Among the entries below, please repeat exactly and only the lines from the line containing "or interpolation of" to the line containing "have arbitrary phases", both lines included.
════════════════════
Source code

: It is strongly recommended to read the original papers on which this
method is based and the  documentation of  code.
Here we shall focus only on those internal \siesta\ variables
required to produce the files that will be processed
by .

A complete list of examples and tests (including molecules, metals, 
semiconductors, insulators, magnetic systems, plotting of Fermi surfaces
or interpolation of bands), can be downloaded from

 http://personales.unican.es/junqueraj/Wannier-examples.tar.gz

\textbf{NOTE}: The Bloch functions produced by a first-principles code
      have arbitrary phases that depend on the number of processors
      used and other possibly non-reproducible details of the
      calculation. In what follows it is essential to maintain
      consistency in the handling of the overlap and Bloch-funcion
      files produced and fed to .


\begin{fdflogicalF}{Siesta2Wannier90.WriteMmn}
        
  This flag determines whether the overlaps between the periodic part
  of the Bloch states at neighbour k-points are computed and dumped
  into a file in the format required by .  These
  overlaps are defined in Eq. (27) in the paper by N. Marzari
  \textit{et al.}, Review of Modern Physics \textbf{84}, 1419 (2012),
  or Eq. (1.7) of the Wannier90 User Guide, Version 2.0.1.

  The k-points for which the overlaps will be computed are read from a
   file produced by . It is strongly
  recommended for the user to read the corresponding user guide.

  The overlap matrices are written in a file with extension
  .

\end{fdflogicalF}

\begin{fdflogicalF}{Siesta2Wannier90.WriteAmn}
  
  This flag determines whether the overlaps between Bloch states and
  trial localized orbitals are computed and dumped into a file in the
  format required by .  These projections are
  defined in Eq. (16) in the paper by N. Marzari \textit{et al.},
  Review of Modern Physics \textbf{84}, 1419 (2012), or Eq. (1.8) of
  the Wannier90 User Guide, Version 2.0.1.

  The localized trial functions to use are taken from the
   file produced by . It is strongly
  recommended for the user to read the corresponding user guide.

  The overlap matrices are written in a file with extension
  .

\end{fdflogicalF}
════════════════════
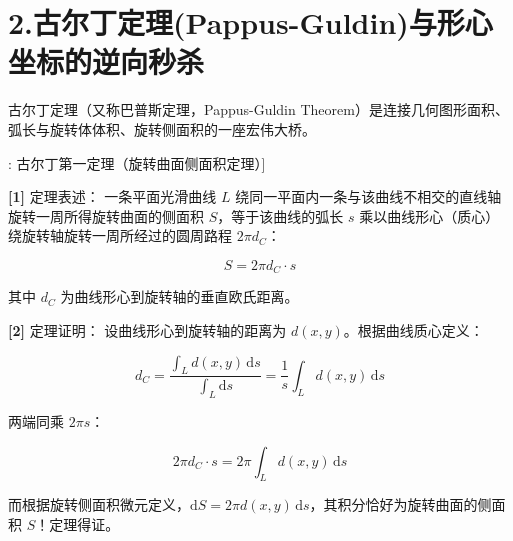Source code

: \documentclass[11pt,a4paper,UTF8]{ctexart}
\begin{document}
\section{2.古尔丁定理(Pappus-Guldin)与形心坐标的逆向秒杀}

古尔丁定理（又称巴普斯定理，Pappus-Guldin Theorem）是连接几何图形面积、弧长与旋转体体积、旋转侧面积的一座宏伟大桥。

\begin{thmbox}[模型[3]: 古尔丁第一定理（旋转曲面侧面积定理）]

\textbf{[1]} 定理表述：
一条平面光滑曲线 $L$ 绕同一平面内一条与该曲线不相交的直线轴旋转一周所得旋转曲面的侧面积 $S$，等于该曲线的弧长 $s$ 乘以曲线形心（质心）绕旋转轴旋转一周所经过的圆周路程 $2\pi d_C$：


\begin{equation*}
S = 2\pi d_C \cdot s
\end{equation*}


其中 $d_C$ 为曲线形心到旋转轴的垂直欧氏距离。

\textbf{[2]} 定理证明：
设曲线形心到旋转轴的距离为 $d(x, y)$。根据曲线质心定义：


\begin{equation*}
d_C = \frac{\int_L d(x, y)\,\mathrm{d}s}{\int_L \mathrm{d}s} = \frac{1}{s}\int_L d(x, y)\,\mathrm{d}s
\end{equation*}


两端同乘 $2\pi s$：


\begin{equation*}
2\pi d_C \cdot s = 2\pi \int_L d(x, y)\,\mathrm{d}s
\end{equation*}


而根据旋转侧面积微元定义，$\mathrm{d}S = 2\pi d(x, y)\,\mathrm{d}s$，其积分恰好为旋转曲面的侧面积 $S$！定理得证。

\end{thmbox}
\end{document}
════════════════════
* ANSWER BOX
or interpolation of bands), can be downloaded from

 http://personales.unican.es/junqueraj/Wannier-examples.tar.gz

\textbf{NOTE}: The Bloch functions produced by a first-principles code
      have arbitrary phases that depend on the number of processors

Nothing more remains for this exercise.